Farmers don’t have the tools to be able to effectively measure their on-farm emissions, they don’t have any tools to mitigate or reduce those on farm emissions and the Prime Minister has said that there is no other country in the world that looks to its food production sector as an opportunity to tax.”
On the Zero Carbon Bill, Muller says he supports an Independent Commission but the methane targets are too onerous.
Politicians have been told an “unachievable” 47% methane reduction target would be setting farmers up to fail and investment in technology needs to be made first.
Parliament’s Environment Select Committee on the Zero Carbon Bill were also told this was not a good enough argument and dairy farmers had to accept they needed to create change now – before it was too late.
Arguments were also made for food security and the domestic supply.
It is understood the committee received more than 10,000 submissions on the government’s flagship climate change policy and will listen to about 1300 in the coming months, with the committee due to report back to the House in October.
DairyNZ, Forest and Bird, Horticulture New Zealand and GNS Science were among the first to be heard.DairyNZ says a planned methane reduction target will set farmers up to fail and that the proposals need robust economic analysis.
DairyNZ chief executive Tim Mackle in a written submission on the bill said:
“Farmers want to do what is right. They are ready to go on this journey, but they need a fair target that they can buy into. A 47% methane reduction target is simply setting farmers up to fail, if the tools are not available,”
DairyNZ proposes the target be anchored at no more than 24%, and be regularly reviewed against robust criteria.
Forest & Bird chief executive Kevin Hague argued the world could not wait on new technology to be developed and farmers needed to be doing big things right now to make a difference.
“We hope that it is in the forefront of your mind that we are running out of time to deal with climate change.”
The big question was around methane.
“If we imagine that we are going to hit any of these targets without making significant land use change, we are kidding ourselves.What I was hearing from DairyNZ is the expectation that dairying would continue more or less as it has been with incremental tweaking, and that’s just not going to do it.

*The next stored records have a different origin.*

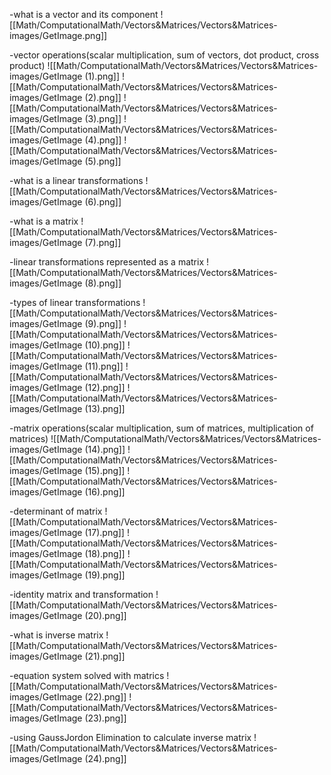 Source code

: -what is a vector and its component
![[Math/ComputationalMath/Vectors&Matrices/Vectors&Matrices-images/GetImage.png]]

-vector operations(scalar multiplication, sum of vectors, dot product, cross product)
![[Math/ComputationalMath/Vectors&Matrices/Vectors&Matrices-images/GetImage (1).png]]
![[Math/ComputationalMath/Vectors&Matrices/Vectors&Matrices-images/GetImage (2).png]]
![[Math/ComputationalMath/Vectors&Matrices/Vectors&Matrices-images/GetImage (3).png]]
![[Math/ComputationalMath/Vectors&Matrices/Vectors&Matrices-images/GetImage (4).png]]
![[Math/ComputationalMath/Vectors&Matrices/Vectors&Matrices-images/GetImage (5).png]]

-what is a linear transformations
![[Math/ComputationalMath/Vectors&Matrices/Vectors&Matrices-images/GetImage (6).png]]

-what is a matrix
![[Math/ComputationalMath/Vectors&Matrices/Vectors&Matrices-images/GetImage (7).png]]

-linear transformations represented as a matrix
![[Math/ComputationalMath/Vectors&Matrices/Vectors&Matrices-images/GetImage (8).png]]

-types of linear transformations
![[Math/ComputationalMath/Vectors&Matrices/Vectors&Matrices-images/GetImage (9).png]]
![[Math/ComputationalMath/Vectors&Matrices/Vectors&Matrices-images/GetImage (10).png]]
![[Math/ComputationalMath/Vectors&Matrices/Vectors&Matrices-images/GetImage (11).png]]
![[Math/ComputationalMath/Vectors&Matrices/Vectors&Matrices-images/GetImage (12).png]]
![[Math/ComputationalMath/Vectors&Matrices/Vectors&Matrices-images/GetImage (13).png]]

-matrix operations(scalar multiplication, sum of matrices, multiplication of matrices)
![[Math/ComputationalMath/Vectors&Matrices/Vectors&Matrices-images/GetImage (14).png]]
![[Math/ComputationalMath/Vectors&Matrices/Vectors&Matrices-images/GetImage (15).png]]
![[Math/ComputationalMath/Vectors&Matrices/Vectors&Matrices-images/GetImage (16).png]]

-determinant of matrix
![[Math/ComputationalMath/Vectors&Matrices/Vectors&Matrices-images/GetImage (17).png]]
![[Math/ComputationalMath/Vectors&Matrices/Vectors&Matrices-images/GetImage (18).png]]
![[Math/ComputationalMath/Vectors&Matrices/Vectors&Matrices-images/GetImage (19).png]]

-identity matrix and transformation
![[Math/ComputationalMath/Vectors&Matrices/Vectors&Matrices-images/GetImage (20).png]]

-what is inverse matrix
![[Math/ComputationalMath/Vectors&Matrices/Vectors&Matrices-images/GetImage (21).png]]

-equation system solved with matrics
![[Math/ComputationalMath/Vectors&Matrices/Vectors&Matrices-images/GetImage (22).png]]
![[Math/ComputationalMath/Vectors&Matrices/Vectors&Matrices-images/GetImage (23).png]]

-using GaussJordon Elimination to calculate inverse matrix
![[Math/ComputationalMath/Vectors&Matrices/Vectors&Matrices-images/GetImage (24).png]]
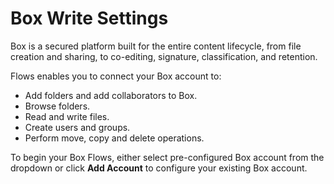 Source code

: # Box Write Settings

Box is a secured platform built for the entire content lifecycle, from file creation and sharing, to co-editing, signature, classification, and retention.

Flows enables you to connect your Box account to:

* Add folders and add collaborators to Box.
* Browse folders.
* Read and write files.
* Create users and groups.
* Perform move, copy and delete operations.

To begin your Box Flows, either select  pre-configured Box account from the dropdown or click **Add Account** to configure your existing Box account.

I believe this committee needs to very clearly object to that approach.”
He believes the government is sending mixed signals to ordinary people.
The Fonterra Sharesholders Council says the government’s proposed 2050 methane reduction target could be “catastrophic” for NZ unless there is a major scientific breakthrough in the meantime.
The council says a gross target, requiring a reduction in absolute emissions, is not appropriate. Nor is its scale reasonable.
“A target which potentially requires almost half of the livestock farming sector to disappear within 30 years would necessitate a rate of change which does not represent a fair and just transition for rural NZ,” the council says in a submission on the bill.
In 2017, New Zealand’s total greenhouse gas emissions were equivalent to 80,853 kilotonnes carbon dioxide. Of that 42% was methane.
While the bill proposes a 24% to 47% methane reduction by 2050, it also includes an interim requirement to reduce emissions to 10% below 2017 levels by 2030.
The council accepts the 2030 target but says a 47% methane reduction by 2050 would require a proportional reduction in the number of ruminants – mostly cows, sheep, goats and deer – by then.
The more extreme in the Green lobby argue just that: they say the obvious way to reduce biogenic methane by 47% is to reduce cow numbers by 47%. And this can be done quite quickly within the farm business cycle, simply by not replacing cows as they are killed.
Simple, really: And let New Zealanders take the cut in living standards that will follow.
And what then would be the chances of cutting child poverty? Or spending what’s needed on health? Or housing the homeless?
Still, NZ would be able to say it’s “leading the world”. And saving it at the same time. Don’t we love doing just that?